1. All disputes you raise with Company including but not limited to the Terms or the existence, breach, termination, enforcement, interpretation or validity thereof, or your access to or use of the Services or App shall be resolved on an individual basis first through Mediation governed by the Mediation Act Chap: 5:02

2. Should the dispute remain unresolved after Mediation the Parties agree to submit to arbitration, governed by the Arbitration Act Chap:5:01 of the Territory and such decision of arbitration shall be binding and final.

3. The Parties shall mutually agree to one arbitrator from the Dispute Resolution Centre to hear and determine the dispute. If the parties cannot agree on the arbitrator within one week of delivery of the written demand for arbitration by a party, the Dispute Resolution Centre shall appoint one and the Parties agree to be bound by the decision of the Dispute Resolution Centre.

4. The parties may mutually select a venue (for cost savings purposes) subject to agreement by the selected arbitrator.

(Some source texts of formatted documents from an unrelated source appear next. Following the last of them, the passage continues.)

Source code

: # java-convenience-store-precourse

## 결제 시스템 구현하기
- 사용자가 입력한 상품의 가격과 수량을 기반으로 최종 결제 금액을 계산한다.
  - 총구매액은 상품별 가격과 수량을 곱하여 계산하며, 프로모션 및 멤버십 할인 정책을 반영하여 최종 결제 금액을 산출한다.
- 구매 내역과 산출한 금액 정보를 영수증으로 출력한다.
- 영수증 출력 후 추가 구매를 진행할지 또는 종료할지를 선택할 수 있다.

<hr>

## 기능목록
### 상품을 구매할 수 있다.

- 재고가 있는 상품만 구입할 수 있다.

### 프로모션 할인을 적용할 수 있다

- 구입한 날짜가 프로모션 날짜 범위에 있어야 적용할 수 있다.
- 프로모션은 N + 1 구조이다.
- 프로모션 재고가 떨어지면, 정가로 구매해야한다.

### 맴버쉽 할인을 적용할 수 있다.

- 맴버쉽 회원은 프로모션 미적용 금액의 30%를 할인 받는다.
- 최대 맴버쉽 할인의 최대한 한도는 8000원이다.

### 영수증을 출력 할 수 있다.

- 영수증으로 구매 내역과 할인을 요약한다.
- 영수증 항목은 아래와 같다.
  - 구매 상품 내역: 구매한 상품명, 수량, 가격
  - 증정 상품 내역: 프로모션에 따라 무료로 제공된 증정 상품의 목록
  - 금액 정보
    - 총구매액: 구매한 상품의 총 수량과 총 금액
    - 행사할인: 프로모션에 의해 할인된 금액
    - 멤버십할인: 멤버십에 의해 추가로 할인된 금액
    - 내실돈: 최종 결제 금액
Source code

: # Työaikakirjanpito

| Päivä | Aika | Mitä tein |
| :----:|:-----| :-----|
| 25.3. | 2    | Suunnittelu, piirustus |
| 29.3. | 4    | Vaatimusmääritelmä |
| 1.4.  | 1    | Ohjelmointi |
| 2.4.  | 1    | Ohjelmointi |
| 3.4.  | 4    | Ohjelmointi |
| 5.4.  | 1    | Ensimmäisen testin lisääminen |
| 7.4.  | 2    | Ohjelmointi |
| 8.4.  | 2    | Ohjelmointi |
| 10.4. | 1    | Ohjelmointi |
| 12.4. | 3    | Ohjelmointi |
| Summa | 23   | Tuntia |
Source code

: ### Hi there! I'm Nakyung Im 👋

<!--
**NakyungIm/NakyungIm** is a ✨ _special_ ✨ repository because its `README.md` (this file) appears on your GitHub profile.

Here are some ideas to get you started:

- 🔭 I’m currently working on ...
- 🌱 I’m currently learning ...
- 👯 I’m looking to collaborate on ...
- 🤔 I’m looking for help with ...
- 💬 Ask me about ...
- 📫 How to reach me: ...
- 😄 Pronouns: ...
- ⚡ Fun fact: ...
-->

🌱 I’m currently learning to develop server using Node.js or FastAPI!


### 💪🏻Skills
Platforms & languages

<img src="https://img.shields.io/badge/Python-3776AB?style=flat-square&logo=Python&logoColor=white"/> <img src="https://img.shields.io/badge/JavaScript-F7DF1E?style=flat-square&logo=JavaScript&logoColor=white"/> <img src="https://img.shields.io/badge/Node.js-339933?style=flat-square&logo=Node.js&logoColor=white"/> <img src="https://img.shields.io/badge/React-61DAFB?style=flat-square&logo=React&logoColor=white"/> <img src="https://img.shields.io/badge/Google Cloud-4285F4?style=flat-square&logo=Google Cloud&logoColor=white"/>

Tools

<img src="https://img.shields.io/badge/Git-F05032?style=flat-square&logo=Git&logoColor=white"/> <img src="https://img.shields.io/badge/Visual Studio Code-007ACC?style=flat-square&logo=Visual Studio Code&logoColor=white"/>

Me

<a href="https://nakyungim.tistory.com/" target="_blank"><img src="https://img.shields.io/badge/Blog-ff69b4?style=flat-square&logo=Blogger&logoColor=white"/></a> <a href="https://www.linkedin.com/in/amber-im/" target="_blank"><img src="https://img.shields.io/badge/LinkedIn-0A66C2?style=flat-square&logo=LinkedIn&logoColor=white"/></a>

16. Communications from allRiDi.

Merchant agrees to accept and receive communications from allRiDi and/or Driver Partners, including via email, text message, calls, and push notifications to the cellular telephone number Merchant provides to allRiDi.

17. Attorneys’ Fees.

In any legal action to enforce the terms of this Agreement, the prevailing party in such action shall be entitled to recover its reasonable attorneys’ fees and costs from the other party.

18. General Provisions.

As set forth on the registration between Merchant and allRiDi, the registration and these Terms constitute an integrated Agreement between the parties, which supersedes all prior agreements and communications of the parties, oral or written, with respect to the subject matter hereof. The rights and obligations set forth in these Terms, which by their nature should, or by their express terms do, survive or extend beyond the termination or expiration of these Terms shall so survive and extend. This Agreement is governed by and interpreted in accordance with the laws of Trinidad and Tobago without regard to the conflicts of laws principles thereof. Merchant agrees that, except as set forth above in Section 16 (“Dispute Resolution”), the parties hereby consent to exclusive jurisdiction in the courts of the Merchant’s location. Merchant may not assign this Agreement in whole or in part without allRiDi’s prior written consent. allRiDi may freely assign this Agreement. This Agreement is binding upon, and inures to the benefit of, the employees, representatives, agents, affiliates, franchisors, franchisees, and permitted successors and assigns of each party, but shall not confer any rights or remedies upon any third party. All notices, requests, consents and other communications under the Parties’ agreements must be in writing, and delivered by overnight courier to the addresses set forth on the registration (or any updated address properly noticed hereunder). allRiDi’s address is 503 Emerald Plaza, Eastern Main Road, St. Augustine, Trinidad. If any provision of this Agreement is held to be invalid, illegal or unenforceable for any reason, such invalidity, illegality or unenforceability will not affect any other provisions of this Agreement, and this Agreement will be construed as if such invalid, illegal or unenforceable provision had never been contained here.